Create another table in SQL database to store the high watermark value

  1. Run the following SQL command against your Azure SQL database to create a table named watermarktable to store the watermark value.

    create table watermarktable
    (
    
    TableName varchar(255),
    WatermarkValue datetime,
    );
    
  2. Set the default value of high watermark with the table name of source data store. (In this tutorial, the table name is: data_source_table)

    INSERT INTO watermarktable
    VALUES ('data_source_table','1/1/2010 12:00:00 AM')    
    
  3. Review the data in table: watermarktable.

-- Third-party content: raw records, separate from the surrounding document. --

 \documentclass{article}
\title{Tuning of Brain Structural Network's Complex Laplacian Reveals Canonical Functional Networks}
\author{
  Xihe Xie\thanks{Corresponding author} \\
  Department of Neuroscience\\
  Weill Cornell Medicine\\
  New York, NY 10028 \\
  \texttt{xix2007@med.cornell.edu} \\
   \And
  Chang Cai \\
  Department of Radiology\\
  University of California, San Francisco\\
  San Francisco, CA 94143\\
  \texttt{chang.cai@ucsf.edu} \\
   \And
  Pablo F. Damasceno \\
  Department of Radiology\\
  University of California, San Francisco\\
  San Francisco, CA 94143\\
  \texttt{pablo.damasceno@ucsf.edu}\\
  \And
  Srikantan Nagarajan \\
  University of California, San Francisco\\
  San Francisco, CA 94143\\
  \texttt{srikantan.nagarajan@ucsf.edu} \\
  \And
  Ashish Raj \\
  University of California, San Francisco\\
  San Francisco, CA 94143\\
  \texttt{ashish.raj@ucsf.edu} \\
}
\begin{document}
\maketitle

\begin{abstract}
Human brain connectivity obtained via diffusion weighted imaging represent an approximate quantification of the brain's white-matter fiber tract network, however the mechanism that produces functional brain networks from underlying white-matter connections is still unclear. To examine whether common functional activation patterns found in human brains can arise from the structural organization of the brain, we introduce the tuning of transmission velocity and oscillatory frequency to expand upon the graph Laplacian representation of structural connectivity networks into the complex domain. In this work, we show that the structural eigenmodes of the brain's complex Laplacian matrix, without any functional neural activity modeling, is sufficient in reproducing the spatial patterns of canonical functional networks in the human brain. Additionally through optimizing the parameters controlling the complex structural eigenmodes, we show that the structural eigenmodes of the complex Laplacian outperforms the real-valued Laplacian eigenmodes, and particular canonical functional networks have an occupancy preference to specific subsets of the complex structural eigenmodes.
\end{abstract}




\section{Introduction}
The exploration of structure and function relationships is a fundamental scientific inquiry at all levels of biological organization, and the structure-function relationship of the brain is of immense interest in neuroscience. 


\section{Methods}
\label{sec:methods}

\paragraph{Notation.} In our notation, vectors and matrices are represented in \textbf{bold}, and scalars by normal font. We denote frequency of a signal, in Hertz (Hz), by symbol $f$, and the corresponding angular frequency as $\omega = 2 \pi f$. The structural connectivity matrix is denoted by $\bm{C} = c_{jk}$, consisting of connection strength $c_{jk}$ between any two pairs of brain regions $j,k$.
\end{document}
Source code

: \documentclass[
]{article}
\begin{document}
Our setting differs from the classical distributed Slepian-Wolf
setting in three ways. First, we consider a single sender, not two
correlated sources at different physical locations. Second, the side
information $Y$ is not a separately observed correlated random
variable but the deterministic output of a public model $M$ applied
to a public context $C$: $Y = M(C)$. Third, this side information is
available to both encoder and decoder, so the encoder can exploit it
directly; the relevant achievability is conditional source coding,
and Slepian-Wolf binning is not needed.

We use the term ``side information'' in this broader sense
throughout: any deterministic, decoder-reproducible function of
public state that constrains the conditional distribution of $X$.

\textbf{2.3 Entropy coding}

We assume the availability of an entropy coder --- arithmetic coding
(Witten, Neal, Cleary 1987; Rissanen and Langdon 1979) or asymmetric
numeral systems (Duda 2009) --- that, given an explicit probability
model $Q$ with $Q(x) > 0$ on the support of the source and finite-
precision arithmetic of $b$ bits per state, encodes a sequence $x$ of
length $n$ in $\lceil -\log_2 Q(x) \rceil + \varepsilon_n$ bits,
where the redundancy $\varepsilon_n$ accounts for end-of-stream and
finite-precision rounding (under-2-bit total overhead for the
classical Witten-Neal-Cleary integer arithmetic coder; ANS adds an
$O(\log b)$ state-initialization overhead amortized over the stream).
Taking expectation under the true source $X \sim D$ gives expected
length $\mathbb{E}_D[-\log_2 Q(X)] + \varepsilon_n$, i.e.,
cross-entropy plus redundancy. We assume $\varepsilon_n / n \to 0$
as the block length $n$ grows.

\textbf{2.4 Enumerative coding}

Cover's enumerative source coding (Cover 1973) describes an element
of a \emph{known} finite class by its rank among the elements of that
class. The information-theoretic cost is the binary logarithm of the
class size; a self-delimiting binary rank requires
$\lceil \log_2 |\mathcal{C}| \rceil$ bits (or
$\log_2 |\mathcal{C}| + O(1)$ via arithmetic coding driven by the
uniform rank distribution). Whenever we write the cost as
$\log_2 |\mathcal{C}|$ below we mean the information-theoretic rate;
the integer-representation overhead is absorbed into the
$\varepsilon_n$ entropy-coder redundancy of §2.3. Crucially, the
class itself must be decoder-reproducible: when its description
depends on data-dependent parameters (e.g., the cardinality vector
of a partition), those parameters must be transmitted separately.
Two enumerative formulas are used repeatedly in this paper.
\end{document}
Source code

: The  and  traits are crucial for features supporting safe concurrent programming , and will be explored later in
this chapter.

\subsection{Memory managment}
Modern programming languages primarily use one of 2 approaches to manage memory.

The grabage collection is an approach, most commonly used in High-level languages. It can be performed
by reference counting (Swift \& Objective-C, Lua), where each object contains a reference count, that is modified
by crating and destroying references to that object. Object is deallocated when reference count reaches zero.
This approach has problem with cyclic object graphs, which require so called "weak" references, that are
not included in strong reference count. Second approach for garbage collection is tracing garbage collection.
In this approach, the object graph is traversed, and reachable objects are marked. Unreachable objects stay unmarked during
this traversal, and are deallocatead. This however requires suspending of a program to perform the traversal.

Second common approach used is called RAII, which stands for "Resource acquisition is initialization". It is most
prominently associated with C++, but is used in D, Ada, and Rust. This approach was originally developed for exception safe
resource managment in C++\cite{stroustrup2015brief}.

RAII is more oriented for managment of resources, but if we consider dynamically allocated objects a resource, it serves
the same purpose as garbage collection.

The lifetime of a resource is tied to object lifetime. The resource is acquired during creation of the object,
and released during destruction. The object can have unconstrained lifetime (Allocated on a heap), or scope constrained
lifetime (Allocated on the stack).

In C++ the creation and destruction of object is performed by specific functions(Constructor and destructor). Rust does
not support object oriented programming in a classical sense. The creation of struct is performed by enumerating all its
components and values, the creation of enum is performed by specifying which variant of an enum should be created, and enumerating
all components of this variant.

    Select * from watermarktable
    

    Output:

    TableName  | WatermarkValue
    ----------  | --------------
    data_source_table | 2010-01-01 00:00:00.000
    

Create a stored procedure in Azure SQL database

Run the following command to create a stored procedure in your Azure SQL database.

CREATE PROCEDURE sp_write_watermark @LastModifiedtime datetime, @TableName varchar(50)
AS

BEGIN

    UPDATE watermarktable
    SET [WatermarkValue] = @LastModifiedtime 
WHERE [TableName] = @TableName

END

Create a data factory

  1. Launch PowerShell. Keep Azure PowerShell open until the end of this tutorial. If you close and reopen, you need to run the commands again.

    Run the following command, and enter the user name and password that you use to sign in to the Azure portal:

    Login-AzureRmAccount
    

    Run the following command to view all the subscriptions for this account:

    Get-AzureRmSubscription
    

    Run the following command to select the subscription that you want to work with. Replace SubscriptionId with the ID of your Azure subscription:

    Select-AzureRmSubscription -SubscriptionId "<SubscriptionId>"       
    
  2. Run the Set-AzureRmDataFactoryV2 cmdlet to create a data factory. Replace place-holders with your own values before executing the command.

    Set-AzureRmDataFactoryV2 -ResourceGroupName "<your resource group to create the factory>" -Location "East US" -Name "<specify the name of data factory to create. It must be globally unique.>" 
    

    Note the following points:

    • The name of the Azure data factory must be globally unique. If you receive the following error, change the name and try again.

      The specified Data Factory name '<data factory name>' is already in use. Data Factory names must be globally unique.
      
    • To create Data Factory instances, you must be a contributor or administrator of the Azure subscription.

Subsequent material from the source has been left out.